* **Description of the task**
In your copy, include every record exactly and no pictures.
Start of Data for this task
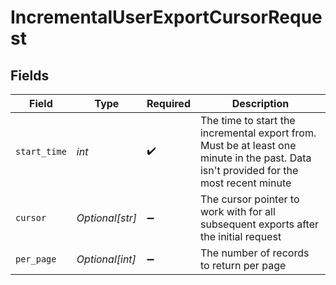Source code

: # IncrementalUserExportCursorRequest


## Fields

| Field                                                                                                                                  | Type                                                                                                                                   | Required                                                                                                                               | Description                                                                                                                            |
| -------------------------------------------------------------------------------------------------------------------------------------- | -------------------------------------------------------------------------------------------------------------------------------------- | -------------------------------------------------------------------------------------------------------------------------------------- | -------------------------------------------------------------------------------------------------------------------------------------- |
| `start_time`                                                                                                                           | *int*                                                                                                                                  | :heavy_check_mark:                                                                                                                     | The time to start the incremental export from. Must be at least one minute in the past. Data isn't provided for the most recent minute |
| `cursor`                                                                                                                               | *Optional[str]*                                                                                                                        | :heavy_minus_sign:                                                                                                                     | The cursor pointer to work with for all subsequent exports after the initial request                                                   |
| `per_page`                                                                                                                             | *Optional[int]*                                                                                                                        | :heavy_minus_sign:                                                                                                                     | The number of records to return per page                                                                                               |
End of Data for this task
* **Problem solution**
Source code

: # IncrementalUserExportCursorRequest


## Fields

| Field                                                                                                                                  | Type                                                                                                                                   | Required                                                                                                                               | Description                                                                                                                            |
| -------------------------------------------------------------------------------------------------------------------------------------- | -------------------------------------------------------------------------------------------------------------------------------------- | -------------------------------------------------------------------------------------------------------------------------------------- | -------------------------------------------------------------------------------------------------------------------------------------- |
| `start_time`                                                                                                                           | *int*                                                                                                                                  | :heavy_check_mark:                                                                                                                     | The time to start the incremental export from. Must be at least one minute in the past. Data isn't provided for the most recent minute |
| `cursor`                                                                                                                               | *Optional[str]*                                                                                                                        | :heavy_minus_sign:                                                                                                                     | The cursor pointer to work with for all subsequent exports after the initial request                                                   |
| `per_page`                                                                                                                             | *Optional[int]*                                                                                                                        | :heavy_minus_sign:                                                                                                                     | The number of records to return per page                                                                                               |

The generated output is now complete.